This Appendix also includes information regarding exchange controls and certain other issues of which the Participant should be aware with respect to his or her participation in the Plan. The information is based on the securities, exchange control and other laws in effect in the respective countries as of October 2011. Such laws are often complex and change frequently. As a result, the Company strongly recommends that the Participant not rely on the information noted herein as the only source of information relating to the consequences of the Participant’s participation in the Plan because the information may be out of date at the time the Participant vests in the RSUs and acquires Shares or when the Participant subsequently sells Shares acquired under the Plan.

In addition, the information contained herein is general in nature and may not apply to the Participant’s particular situation, and the Company is not in a position to assure the Participant of any particular result. Accordingly, the Participant is advised to seek appropriate professional advice as to how the relevant laws in his or her country may apply to the Participant’s situation.

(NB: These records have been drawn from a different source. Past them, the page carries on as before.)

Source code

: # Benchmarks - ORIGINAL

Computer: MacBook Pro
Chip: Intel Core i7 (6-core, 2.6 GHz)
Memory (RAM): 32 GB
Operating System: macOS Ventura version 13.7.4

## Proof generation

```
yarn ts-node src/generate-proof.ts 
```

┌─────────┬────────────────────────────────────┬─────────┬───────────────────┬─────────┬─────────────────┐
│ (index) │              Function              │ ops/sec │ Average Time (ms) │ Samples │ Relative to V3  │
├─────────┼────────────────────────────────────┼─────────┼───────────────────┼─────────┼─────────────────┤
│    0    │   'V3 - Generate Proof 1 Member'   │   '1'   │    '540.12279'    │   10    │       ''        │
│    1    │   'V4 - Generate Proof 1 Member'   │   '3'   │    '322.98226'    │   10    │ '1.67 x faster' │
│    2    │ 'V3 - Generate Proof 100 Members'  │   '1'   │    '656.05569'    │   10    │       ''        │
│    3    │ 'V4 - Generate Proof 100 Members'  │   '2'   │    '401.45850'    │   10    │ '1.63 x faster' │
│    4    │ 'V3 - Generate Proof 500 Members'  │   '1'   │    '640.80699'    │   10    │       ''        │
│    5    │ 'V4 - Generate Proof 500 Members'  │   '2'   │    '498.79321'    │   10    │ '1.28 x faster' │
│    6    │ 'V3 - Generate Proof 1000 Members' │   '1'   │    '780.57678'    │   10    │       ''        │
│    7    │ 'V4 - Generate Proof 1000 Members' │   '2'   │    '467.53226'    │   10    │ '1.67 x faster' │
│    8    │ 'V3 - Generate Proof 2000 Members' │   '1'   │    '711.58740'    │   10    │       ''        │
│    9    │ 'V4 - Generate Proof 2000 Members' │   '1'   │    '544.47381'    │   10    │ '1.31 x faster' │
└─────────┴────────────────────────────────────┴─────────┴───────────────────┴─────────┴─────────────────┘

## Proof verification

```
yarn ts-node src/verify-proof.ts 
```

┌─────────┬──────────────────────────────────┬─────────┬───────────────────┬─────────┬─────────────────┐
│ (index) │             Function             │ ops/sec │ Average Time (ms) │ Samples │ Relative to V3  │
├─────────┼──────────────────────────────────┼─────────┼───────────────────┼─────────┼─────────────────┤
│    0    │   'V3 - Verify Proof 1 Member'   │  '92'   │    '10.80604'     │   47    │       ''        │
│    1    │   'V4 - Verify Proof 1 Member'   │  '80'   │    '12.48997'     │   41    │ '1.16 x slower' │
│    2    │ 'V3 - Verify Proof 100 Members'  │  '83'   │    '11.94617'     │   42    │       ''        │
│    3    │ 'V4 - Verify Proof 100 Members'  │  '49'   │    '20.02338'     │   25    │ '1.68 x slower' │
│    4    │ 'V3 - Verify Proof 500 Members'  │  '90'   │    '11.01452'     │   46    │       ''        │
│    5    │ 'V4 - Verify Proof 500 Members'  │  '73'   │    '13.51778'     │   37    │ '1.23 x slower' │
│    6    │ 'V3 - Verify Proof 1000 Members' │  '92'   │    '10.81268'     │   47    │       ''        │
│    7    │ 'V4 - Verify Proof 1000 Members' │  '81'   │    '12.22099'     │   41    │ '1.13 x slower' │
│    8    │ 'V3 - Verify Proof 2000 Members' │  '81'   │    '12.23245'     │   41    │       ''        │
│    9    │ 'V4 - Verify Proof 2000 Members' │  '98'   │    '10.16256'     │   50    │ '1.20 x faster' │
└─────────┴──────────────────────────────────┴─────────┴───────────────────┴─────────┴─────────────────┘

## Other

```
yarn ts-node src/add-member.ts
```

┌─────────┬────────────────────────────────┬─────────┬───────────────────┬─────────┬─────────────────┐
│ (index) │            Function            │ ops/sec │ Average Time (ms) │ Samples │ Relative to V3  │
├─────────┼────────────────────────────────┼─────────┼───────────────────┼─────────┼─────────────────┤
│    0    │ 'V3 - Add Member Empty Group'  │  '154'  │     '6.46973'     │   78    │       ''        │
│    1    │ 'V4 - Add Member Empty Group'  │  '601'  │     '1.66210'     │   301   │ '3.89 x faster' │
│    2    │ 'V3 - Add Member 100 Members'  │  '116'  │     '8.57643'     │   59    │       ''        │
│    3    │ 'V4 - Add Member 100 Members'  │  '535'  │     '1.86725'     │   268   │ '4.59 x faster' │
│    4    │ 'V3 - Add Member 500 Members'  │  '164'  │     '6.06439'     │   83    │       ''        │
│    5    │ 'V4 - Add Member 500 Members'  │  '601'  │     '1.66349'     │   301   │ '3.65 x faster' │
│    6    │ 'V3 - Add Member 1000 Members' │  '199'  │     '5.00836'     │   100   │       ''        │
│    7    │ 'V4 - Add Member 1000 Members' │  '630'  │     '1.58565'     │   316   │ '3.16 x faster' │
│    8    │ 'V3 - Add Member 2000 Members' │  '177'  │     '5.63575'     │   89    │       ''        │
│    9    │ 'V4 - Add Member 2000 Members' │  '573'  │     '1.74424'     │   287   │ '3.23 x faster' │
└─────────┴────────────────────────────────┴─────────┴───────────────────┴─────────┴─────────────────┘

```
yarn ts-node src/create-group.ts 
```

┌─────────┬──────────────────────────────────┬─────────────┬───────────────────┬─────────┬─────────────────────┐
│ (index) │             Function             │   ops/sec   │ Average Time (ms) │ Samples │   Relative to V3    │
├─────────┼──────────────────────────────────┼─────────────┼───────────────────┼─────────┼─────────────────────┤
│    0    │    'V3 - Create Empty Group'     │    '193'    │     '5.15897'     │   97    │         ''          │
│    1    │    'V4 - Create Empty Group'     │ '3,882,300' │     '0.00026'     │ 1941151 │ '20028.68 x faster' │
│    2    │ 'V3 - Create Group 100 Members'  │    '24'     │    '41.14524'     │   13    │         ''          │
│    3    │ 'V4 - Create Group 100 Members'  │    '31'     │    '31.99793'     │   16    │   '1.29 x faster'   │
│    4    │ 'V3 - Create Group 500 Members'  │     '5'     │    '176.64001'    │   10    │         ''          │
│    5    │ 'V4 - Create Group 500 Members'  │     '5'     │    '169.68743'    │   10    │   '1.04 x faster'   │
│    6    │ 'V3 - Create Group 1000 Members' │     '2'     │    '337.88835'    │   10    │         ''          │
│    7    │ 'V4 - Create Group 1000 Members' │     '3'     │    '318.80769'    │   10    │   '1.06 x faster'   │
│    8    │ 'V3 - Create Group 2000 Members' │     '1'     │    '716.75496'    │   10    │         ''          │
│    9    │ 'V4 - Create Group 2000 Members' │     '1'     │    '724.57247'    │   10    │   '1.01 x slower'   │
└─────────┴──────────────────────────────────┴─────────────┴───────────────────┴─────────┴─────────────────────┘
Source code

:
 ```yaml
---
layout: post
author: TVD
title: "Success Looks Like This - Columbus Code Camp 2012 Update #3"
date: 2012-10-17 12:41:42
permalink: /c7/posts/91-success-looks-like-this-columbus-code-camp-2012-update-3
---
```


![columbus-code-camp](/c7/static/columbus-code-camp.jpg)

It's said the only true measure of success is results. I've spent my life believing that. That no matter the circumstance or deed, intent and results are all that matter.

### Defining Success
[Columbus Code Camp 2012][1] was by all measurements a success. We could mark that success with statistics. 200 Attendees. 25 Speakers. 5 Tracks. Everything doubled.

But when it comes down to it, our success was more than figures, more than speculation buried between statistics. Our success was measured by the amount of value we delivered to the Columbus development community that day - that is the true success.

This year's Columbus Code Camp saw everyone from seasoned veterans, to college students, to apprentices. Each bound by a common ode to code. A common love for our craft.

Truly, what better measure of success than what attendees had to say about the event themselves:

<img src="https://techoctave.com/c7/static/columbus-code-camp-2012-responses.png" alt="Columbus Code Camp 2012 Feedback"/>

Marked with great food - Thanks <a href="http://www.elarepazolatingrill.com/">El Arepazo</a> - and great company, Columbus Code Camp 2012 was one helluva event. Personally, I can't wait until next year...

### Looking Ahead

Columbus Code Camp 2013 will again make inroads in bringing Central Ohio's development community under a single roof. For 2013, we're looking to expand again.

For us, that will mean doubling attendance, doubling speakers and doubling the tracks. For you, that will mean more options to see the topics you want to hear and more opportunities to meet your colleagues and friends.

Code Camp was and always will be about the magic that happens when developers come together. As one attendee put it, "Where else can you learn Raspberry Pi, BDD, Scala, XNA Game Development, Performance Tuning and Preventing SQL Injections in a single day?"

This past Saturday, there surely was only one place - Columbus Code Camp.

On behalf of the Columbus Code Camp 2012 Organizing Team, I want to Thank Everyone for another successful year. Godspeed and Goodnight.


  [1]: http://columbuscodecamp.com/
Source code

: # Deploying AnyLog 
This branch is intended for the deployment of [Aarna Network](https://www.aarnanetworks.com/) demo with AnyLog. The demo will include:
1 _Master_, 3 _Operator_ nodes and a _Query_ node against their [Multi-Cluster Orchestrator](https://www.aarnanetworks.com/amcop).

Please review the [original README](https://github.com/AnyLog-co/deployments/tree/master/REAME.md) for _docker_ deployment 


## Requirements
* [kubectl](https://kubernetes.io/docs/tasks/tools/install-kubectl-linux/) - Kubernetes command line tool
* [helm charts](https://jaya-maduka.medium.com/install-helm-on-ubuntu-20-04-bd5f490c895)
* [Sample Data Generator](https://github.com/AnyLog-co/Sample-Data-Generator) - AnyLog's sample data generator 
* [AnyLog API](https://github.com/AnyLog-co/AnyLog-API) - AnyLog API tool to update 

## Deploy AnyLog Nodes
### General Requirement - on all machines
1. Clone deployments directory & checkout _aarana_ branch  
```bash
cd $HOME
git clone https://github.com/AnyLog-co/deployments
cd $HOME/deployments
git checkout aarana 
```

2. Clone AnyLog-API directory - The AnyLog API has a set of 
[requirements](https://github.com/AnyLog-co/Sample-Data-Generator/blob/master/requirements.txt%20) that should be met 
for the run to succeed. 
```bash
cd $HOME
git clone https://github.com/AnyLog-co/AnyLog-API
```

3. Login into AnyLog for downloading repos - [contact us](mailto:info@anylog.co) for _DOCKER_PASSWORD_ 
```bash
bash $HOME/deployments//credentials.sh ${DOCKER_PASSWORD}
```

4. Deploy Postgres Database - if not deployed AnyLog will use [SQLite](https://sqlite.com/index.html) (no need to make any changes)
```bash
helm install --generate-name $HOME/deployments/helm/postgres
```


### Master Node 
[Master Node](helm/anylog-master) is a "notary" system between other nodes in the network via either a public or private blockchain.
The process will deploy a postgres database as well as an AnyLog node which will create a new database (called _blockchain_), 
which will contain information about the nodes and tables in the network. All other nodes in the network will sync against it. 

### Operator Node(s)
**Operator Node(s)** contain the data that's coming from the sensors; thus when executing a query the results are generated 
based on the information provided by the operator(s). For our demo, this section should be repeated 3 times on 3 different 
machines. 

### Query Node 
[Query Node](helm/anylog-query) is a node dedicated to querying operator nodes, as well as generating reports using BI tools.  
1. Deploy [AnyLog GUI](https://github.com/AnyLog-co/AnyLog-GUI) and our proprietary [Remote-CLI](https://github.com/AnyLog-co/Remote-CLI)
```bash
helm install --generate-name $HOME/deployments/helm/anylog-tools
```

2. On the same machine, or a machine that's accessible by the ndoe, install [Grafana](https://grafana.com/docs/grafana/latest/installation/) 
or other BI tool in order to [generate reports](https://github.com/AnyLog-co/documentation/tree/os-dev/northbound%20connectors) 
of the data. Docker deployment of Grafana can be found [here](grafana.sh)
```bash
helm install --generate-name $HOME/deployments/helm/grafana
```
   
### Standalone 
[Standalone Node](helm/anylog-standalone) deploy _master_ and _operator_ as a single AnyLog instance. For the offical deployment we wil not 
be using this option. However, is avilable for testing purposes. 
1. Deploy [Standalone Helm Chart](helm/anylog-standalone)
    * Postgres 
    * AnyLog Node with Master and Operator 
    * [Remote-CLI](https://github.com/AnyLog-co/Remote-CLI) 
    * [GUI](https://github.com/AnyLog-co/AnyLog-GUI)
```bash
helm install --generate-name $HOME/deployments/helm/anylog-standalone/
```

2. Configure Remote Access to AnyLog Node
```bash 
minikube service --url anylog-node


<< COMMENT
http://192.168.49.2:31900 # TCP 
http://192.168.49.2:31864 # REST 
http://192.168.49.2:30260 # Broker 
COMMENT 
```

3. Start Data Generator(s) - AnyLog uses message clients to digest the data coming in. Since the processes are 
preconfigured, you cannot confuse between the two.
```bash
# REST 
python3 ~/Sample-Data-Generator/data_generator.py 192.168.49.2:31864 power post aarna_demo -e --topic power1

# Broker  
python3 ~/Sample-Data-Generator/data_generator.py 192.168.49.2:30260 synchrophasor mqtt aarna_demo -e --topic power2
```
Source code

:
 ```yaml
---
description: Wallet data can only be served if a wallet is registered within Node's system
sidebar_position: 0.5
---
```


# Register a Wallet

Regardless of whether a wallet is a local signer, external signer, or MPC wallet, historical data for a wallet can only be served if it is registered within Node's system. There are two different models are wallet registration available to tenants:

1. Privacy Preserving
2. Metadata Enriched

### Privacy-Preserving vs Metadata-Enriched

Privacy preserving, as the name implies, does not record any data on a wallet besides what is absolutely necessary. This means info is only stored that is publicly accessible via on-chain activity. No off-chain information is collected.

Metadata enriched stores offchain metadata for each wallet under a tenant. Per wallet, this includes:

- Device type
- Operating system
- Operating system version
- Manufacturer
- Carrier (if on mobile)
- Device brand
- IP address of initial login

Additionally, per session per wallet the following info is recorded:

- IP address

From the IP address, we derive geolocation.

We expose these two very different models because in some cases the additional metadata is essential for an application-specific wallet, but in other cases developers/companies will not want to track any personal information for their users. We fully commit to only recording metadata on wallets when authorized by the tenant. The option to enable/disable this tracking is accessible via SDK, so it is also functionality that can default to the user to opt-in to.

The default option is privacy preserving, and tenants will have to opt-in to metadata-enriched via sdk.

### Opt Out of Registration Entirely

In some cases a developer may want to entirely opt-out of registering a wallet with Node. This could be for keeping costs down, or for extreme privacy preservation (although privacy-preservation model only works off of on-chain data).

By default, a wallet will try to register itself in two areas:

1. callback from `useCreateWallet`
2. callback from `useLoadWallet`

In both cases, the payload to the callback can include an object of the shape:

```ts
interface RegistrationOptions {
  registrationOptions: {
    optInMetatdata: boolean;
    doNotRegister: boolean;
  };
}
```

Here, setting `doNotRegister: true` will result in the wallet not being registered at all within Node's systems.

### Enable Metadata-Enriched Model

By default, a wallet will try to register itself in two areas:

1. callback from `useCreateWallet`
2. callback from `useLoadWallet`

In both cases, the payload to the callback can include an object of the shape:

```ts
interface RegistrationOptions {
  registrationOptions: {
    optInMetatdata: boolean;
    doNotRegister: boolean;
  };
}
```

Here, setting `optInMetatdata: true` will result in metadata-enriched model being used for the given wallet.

Finally, if the Participant is a citizen or resident of a country other than the one in which he or she is currently working, transfers employment to another country after the Date of Grant, or is considered a resident of another country for local law purposes, the information contained herein may not be applicable to the Participant. In addition, the Company shall, in its sole discretion, determine to what extent the terms and conditions included herein will apply to the Participant.

GERMANY

Notifications

Exchange Control Information. Cross-border payments in excess of €12,500 must be reported monthly to the German Federal Bank. If the Participant makes or receives a payment in excess of this amount, the Participant is responsible for obtaining the appropriate form from a German federal bank and complying with applicable reporting requirements.

HONG KONG

Terms and Conditions


Sale Restriction. In the event that the RSUs or a portion thereof vests and Shares are issued to the Participant within six months of the Date of Grant, the Participant agrees that he or she will not sell the Shares issued upon vesting of the RSUs prior to the six-month anniversary of the Date of Grant.

Notifications

Securities Law Information. Warning: The Award of the RSUs and any Shares acquired upon vesting of the RSUs do not constitute a public offering of securities under Hong Kong law and are available only to Service Providers of the Company, its Subsidiaries or affiliates. The Plan, the Agreement, and other incidental communication materials have not been prepared in accordance with and are not intended to constitute a “prospectus” for a public offering of securities under the applicable securities legislation in Hong Kong, nor have the documents been reviewed by any regulatory authority in Hong Kong. The Award is intended only for the personal use of each eligible Service Provider of the Employer, the Company or any Subsidiary or affiliate and may not be distributed to any other person. The Participant is advised to exercise caution in relation to the Award. If the Participant is in any doubt about any of the contents of the Agreement, including this Appendix, or the Plan, the Participant should obtain independent professional advice.

Nature of Scheme. The Company specifically intends that the Plan will not be an occupational retirement scheme for purposes of the Occupational Retirement Schemes Ordinance.

IRELAND

Notifications

Director Notification Obligation. The Participant acknowledges that if he or she is a director, shadow director or secretary of the Company’s Irish Subsidiary, the Participant must notify the Irish Subsidiary in writing within five business days of receiving or disposing of an interest in the Company (e.g., the RSUs, Shares, etc.), or within five business days of becoming aware of the event giving rise to the notification requirement or within five business days of becoming a director or secretary if such an interest exists at the time. This notification requirement also applies with respect to the interests of the Participant’s spouse or children under the age of 18 (whose interests will be attributed to the Participant if the Participant is a director, shadow director or secretary).

MALAYSIA

Notifications

Insider Trading Notification. The Participant understands that Malaysian insider-trading rules exist, which may impact the acquisition or disposal of Shares under the Plan by the Participant. Under the Malaysian insider-trading rules, the Participant is prohibited from acquiring or disposing of Shares or rights to acquire Shares (e.g., the RSUs) when in possession of


information which is not generally available, and which the Participant knows or should know will have a material effect on the price of Shares once such information is generally available.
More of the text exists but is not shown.